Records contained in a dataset
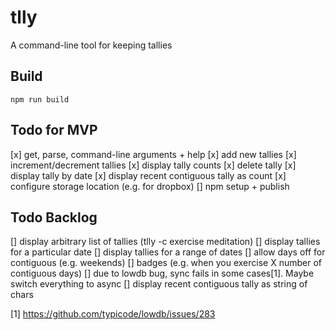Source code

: # tlly

A command-line tool for keeping tallies

## Build

`npm run build`

## Todo for MVP

[x] get, parse, command-line arguments + help
[x] add new tallies
[x] increment/decrement tallies
[x] display tally counts
[x] delete tally
[x] display tally by date
[x] display recent contiguous tally as count
[x] configure storage location (e.g. for dropbox)
[] npm setup + publish

## Todo Backlog

[] display arbitrary list of tallies (tlly -c exercise meditation)
[] display tallies for a particular date
[] display tallies for a range of dates
[] allow days off for contiguous (e.g. weekends)
[] badges (e.g. when you exercise X number of contiguous days)
[] due to lowdb bug, sync fails in some cases[1]. Maybe switch everything to async
[] display recent contiguous tally as string of chars

[1] https://github.com/typicode/lowdb/issues/283
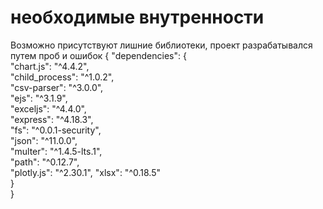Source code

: # необходимые внутренности  
Возможно присутствуют лишние библиотеки, проект разрабатывался путем проб и ошибок
{
  "dependencies": {  
    "chart.js": "^4.4.2",  
    "child_process": "^1.0.2",  
    "csv-parser": "^3.0.0",  
    "ejs": "^3.1.9",  
    "exceljs": "^4.4.0",  
    "express": "^4.18.3",  
    "fs": "^0.0.1-security",  
    "json": "^11.0.0",  
    "multer": "^1.4.5-lts.1",  
    "path": "^0.12.7",  
    "plotly.js": "^2.30.1", 
    "xlsx": "^0.18.5"    
  }  
}  
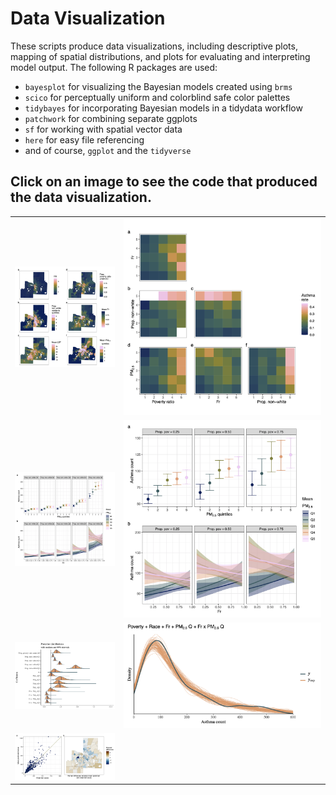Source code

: # Data Visualization

These scripts produce data visualizations, including descriptive plots, mapping of spatial distributions, and plots for evaluating and interpreting model output. The following R packages are used:

- `bayesplot` for visualizing the Bayesian models created using `brms`
- `scico` for perceptually uniform and colorblind safe color palettes
- `tidybayes` for incorporating Bayesian models in a tidydata workflow
- `patchwork` for combining separate ggplots
- `sf` for working with spatial vector data
- `here` for easy file referencing
- and of course, `ggplot` and the `tidyverse`

## Click on an image to see the code that produced the data visualization.

|                                                  |                                                  |
|:---:                                             |:---:                                             |
| <a href="Fig-2.R"><img src="Figure-2.png"></a>   | <a href="Fig-3.R"><img src="Figure-3.png"></a>   |
| <a href="Fig-5-6.R"><img src="Figure-6.png"></a> | <a href="Fig-5-6.R"><img src="Figure-5.png"></a> |
| <a href="Fig-4.R"><img src="Figure-4.png"></a>   | <a href="Fig-7.R"><img src="Figure-7.png"></a>   |
| <a href="Fig-8.R"><img src="Figure-8.png"></a>   | &nbsp;&nbsp;&nbsp;&nbsp;&nbsp;&nbsp;&nbsp;&nbsp;&nbsp;&nbsp;&nbsp;&nbsp;&nbsp;&nbsp;&nbsp;&nbsp;&nbsp;&nbsp;&nbsp;&nbsp;&nbsp;&nbsp;&nbsp;&nbsp;&nbsp;&nbsp;&nbsp;&nbsp;&nbsp;&nbsp;&nbsp;&nbsp;&nbsp;&nbsp;&nbsp;&nbsp;&nbsp;&nbsp;&nbsp;&nbsp;&nbsp;&nbsp;&nbsp;&nbsp;&nbsp;&nbsp;&nbsp;&nbsp;&nbsp;|


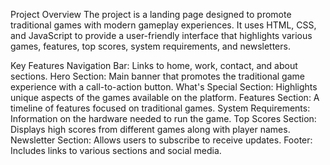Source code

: Project Overview
The project is a landing page designed to promote traditional games with modern gameplay experiences. It uses HTML, CSS, and JavaScript to provide a user-friendly interface that highlights various games, features, top scores, system requirements, and newsletters.

Key Features
Navigation Bar: Links to home, work, contact, and about sections.
Hero Section: Main banner that promotes the traditional game experience with a call-to-action button.
What's Special Section: Highlights unique aspects of the games available on the platform.
Features Section: A timeline of features focused on traditional games.
System Requirements: Information on the hardware needed to run the game.
Top Scores Section: Displays high scores from different games along with player names.
Newsletter Section: Allows users to subscribe to receive updates.
Footer: Includes links to various sections and social media.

▶ [Task description]: Repeat the entries exactly as they are given, leaving out each image.

▶ [Exercise response]:
Source code

: # tlly

A command-line tool for keeping tallies

## Build

`npm run build`

## Todo for MVP

[x] get, parse, command-line arguments + help
[x] add new tallies
[x] increment/decrement tallies
[x] display tally counts
[x] delete tally
[x] display tally by date
[x] display recent contiguous tally as count
[x] configure storage location (e.g. for dropbox)
[] npm setup + publish

## Todo Backlog

[] display arbitrary list of tallies (tlly -c exercise meditation)
[] display tallies for a particular date
[] display tallies for a range of dates
[] allow days off for contiguous (e.g. weekends)
[] badges (e.g. when you exercise X number of contiguous days)
[] due to lowdb bug, sync fails in some cases[1]. Maybe switch everything to async
[] display recent contiguous tally as string of chars

[1] https://github.com/typicode/lowdb/issues/283
Source code

: # необходимые внутренности  
Возможно присутствуют лишние библиотеки, проект разрабатывался путем проб и ошибок
{
  "dependencies": {  
    "chart.js": "^4.4.2",  
    "child_process": "^1.0.2",  
    "csv-parser": "^3.0.0",  
    "ejs": "^3.1.9",  
    "exceljs": "^4.4.0",  
    "express": "^4.18.3",  
    "fs": "^0.0.1-security",  
    "json": "^11.0.0",  
    "multer": "^1.4.5-lts.1",  
    "path": "^0.12.7",  
    "plotly.js": "^2.30.1", 
    "xlsx": "^0.18.5"    
  }  
}  
Source code

: # Data Visualization

These scripts produce data visualizations, including descriptive plots, mapping of spatial distributions, and plots for evaluating and interpreting model output. The following R packages are used:

- `bayesplot` for visualizing the Bayesian models created using `brms`
- `scico` for perceptually uniform and colorblind safe color palettes
- `tidybayes` for incorporating Bayesian models in a tidydata workflow
- `patchwork` for combining separate ggplots
- `sf` for working with spatial vector data
- `here` for easy file referencing
- and of course, `ggplot` and the `tidyverse`

## Click on an image to see the code that produced the data visualization.

|                                                  |                                                  |
|:---:                                             |:---:                                             |
| <a href="Fig-2.R"><img src="Figure-2.png"></a>   | <a href="Fig-3.R"><img src="Figure-3.png"></a>   |
| <a href="Fig-5-6.R"><img src="Figure-6.png"></a> | <a href="Fig-5-6.R"><img src="Figure-5.png"></a> |
| <a href="Fig-4.R"><img src="Figure-4.png"></a>   | <a href="Fig-7.R"><img src="Figure-7.png"></a>   |
| <a href="Fig-8.R"><img src="Figure-8.png"></a>   | &nbsp;&nbsp;&nbsp;&nbsp;&nbsp;&nbsp;&nbsp;&nbsp;&nbsp;&nbsp;&nbsp;&nbsp;&nbsp;&nbsp;&nbsp;&nbsp;&nbsp;&nbsp;&nbsp;&nbsp;&nbsp;&nbsp;&nbsp;&nbsp;&nbsp;&nbsp;&nbsp;&nbsp;&nbsp;&nbsp;&nbsp;&nbsp;&nbsp;&nbsp;&nbsp;&nbsp;&nbsp;&nbsp;&nbsp;&nbsp;&nbsp;&nbsp;&nbsp;&nbsp;&nbsp;&nbsp;&nbsp;&nbsp;&nbsp;|


Source code

: Project Overview
The project is a landing page designed to promote traditional games with modern gameplay experiences. It uses HTML, CSS, and JavaScript to provide a user-friendly interface that highlights various games, features, top scores, system requirements, and newsletters.

Key Features
Navigation Bar: Links to home, work, contact, and about sections.
Hero Section: Main banner that promotes the traditional game experience with a call-to-action button.
What's Special Section: Highlights unique aspects of the games available on the platform.
Features Section: A timeline of features focused on traditional games.
System Requirements: Information on the hardware needed to run the game.
Top Scores Section: Displays high scores from different games along with player names.
Newsletter Section: Allows users to subscribe to receive updates.
Footer: Includes links to various sections and social media.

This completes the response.